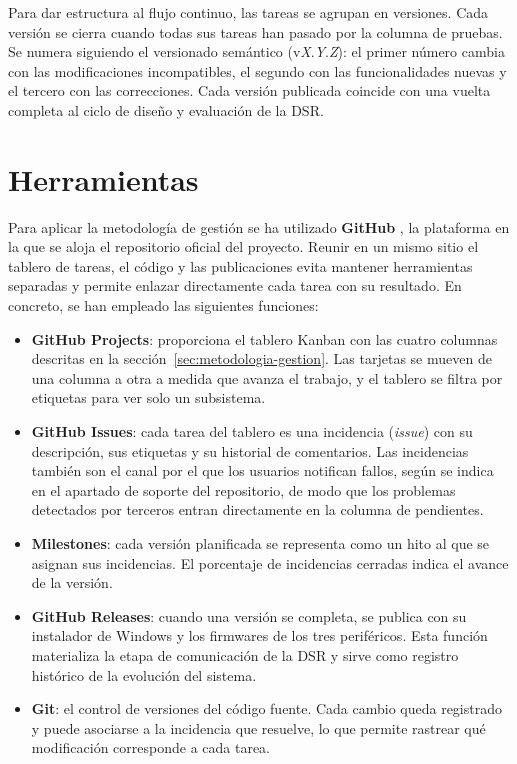 Para dar estructura al flujo continuo, las tareas se agrupan en versiones. Cada versión se cierra cuando todas sus tareas han pasado por la columna de pruebas. Se numera siguiendo el versionado semántico \parencite{semver_web} (v\emph{X}.\emph{Y}.\emph{Z}): el primer número cambia con las modificaciones incompatibles, el segundo con las funcionalidades nuevas y el tercero con las correcciones. Cada versión publicada coincide con una vuelta completa al ciclo de diseño y evaluación de la DSR.

\section{Herramientas}
\label{sec:herramientas}

Para aplicar la metodología de gestión se ha utilizado \textbf{GitHub} \parencite{github_docs}, la plataforma en la que se aloja el repositorio oficial del proyecto. Reunir en un mismo sitio el tablero de tareas, el código y las publicaciones evita mantener herramientas separadas y permite enlazar directamente cada tarea con su resultado. En concreto, se han empleado las siguientes funciones:

\begin{itemize}
	\item \textbf{GitHub Projects}: proporciona el tablero Kanban con las cuatro columnas descritas en la sección~\ref{sec:metodologia-gestion}. Las tarjetas se mueven de una columna a otra a medida que avanza el trabajo, y el tablero se filtra por etiquetas para ver solo un subsistema.
	\item \textbf{GitHub Issues}: cada tarea del tablero es una incidencia (\emph{issue}) con su descripción, sus etiquetas y su historial de comentarios. Las incidencias también son el canal por el que los usuarios notifican fallos, según se indica en el apartado de soporte del repositorio, de modo que los problemas detectados por terceros entran directamente en la columna de pendientes.
	\item \textbf{Milestones}: cada versión planificada se representa como un hito al que se asignan sus incidencias. El porcentaje de incidencias cerradas indica el avance de la versión.
	\item \textbf{GitHub Releases}: cuando una versión se completa, se publica con su instalador de Windows y los firmwares de los tres periféricos. Esta función materializa la etapa de comunicación de la DSR y sirve como registro histórico de la evolución del sistema.
	\item \textbf{Git}: el control de versiones del código fuente. Cada cambio queda registrado y puede asociarse a la incidencia que resuelve, lo que permite rastrear qué modificación corresponde a cada tarea.
\end{itemize}

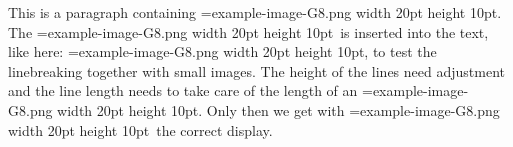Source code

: \def\img{\HINTimage=example-image-G8.png width 20pt height 10pt\relax}

This is a paragraph containing \img. The \img\ is inserted into
the text, like here: \img, to test the linebreaking together with
small images. The height of the lines need adjustment and the
line length needs to take care of the length of an \img. Only then
we get with \img\ the correct display.

\vfill
\bye
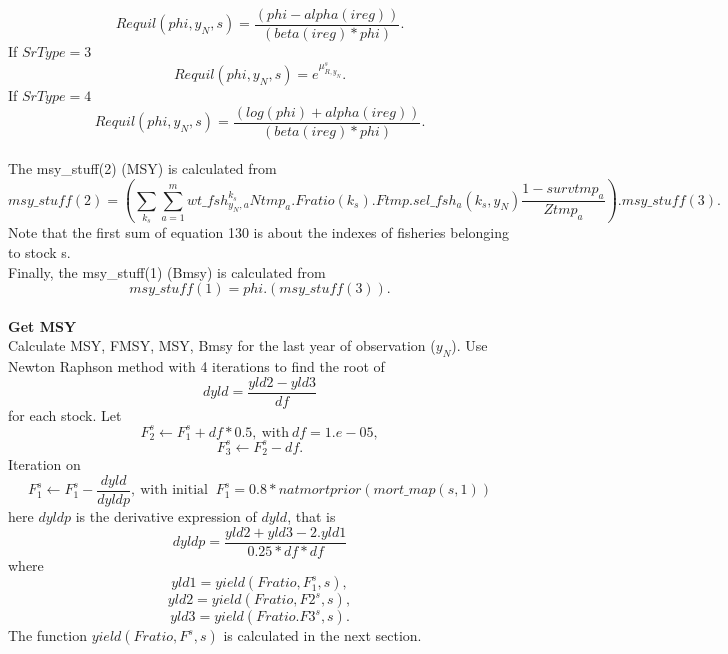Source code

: \documentclass{article}
\begin{document}
\begin{equation}
Requil(phi,y_N,s)=\dfrac{(phi-alpha(ireg))}{(beta(ireg)*phi)}.
\end{equation}
If $SrType=3$
\begin{equation}
    Requil(phi,y_N,s)=e^{\mu^s_{R,y_N}}.
\end{equation}
If $SrType=4$
\begin{equation}
    Requil(phi,y_N,s)=\dfrac{(log(phi)+alpha(ireg))}{(beta(ireg)*phi)}.
\end{equation}
\\
The msy\_stuff(2) (MSY) is calculated from
\begin{equation}
    msy\_stuff(2)=\left(\sum_{k_s}\sum_{a=1}^m wt\_fsh^{k_s}_{y_N,a}Ntmp_a.Fratio(k_s).Ftmp.sel\_fsh_a(k_s,y_N)\dfrac{1-survtmp_a}{Ztmp_a}\right).msy\_stuff(3).
\end{equation}
Note that the first sum of equation 130 is about the indexes of fisheries belonging to stock s.\\
Finally, the msy\_stuff(1) (Bmsy) is calculated from
\begin{equation}
    msy\_stuff(1)=phi.(msy\_stuff(3)).
\end{equation}
\\
\textbf{Get MSY}\\

Calculate MSY, FMSY, MSY, Bmsy for the last year of observation ($y_N$). 
Use Newton Raphson method with 4 iterations to find the root of
\begin{equation}
        dyld=\dfrac{yld2-yld3}{df}
    \end{equation}
    for each stock.
    Let 
    \begin{equation}
        F_2^s \leftarrow F_1^s + df*0.5, \ \text{with}  \ df=1.e-05,
    \end{equation}
    \begin{equation}
        F_3^s\leftarrow F_2^s-df.
    \end{equation}
Iteration on
\begin{equation}
    F_1^s\leftarrow F_1^s-\dfrac{dyld}{dyldp}, \ \text{with initial } \ F_1^s=0.8*natmortprior(mort\_map(s,1))
\end{equation}
    here $dyldp$ is the derivative expression of $dyld$, that is
\begin{equation}
    dyldp=\dfrac{yld2+yld3 - 2.yld1}{0.25*df*df}
\end{equation}
where
\begin{equation}
    yld1=yield(Fratio,F_1^s,s),
\end{equation}
\begin{equation}
    yld2=yield(Fratio,F2^s,s),
\end{equation}
\begin{equation}
    yld3=yield(Fratio.F3^s,s).
\end{equation}
The function $yield(Fratio,F^s,s)$ is calculated in the next section.\\
\end{document}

---+---

DIRECTIONS> Tally the lines of the listing above that include the word "Bmsy". Answer with the number alone.

OUTPUT BELOW> 2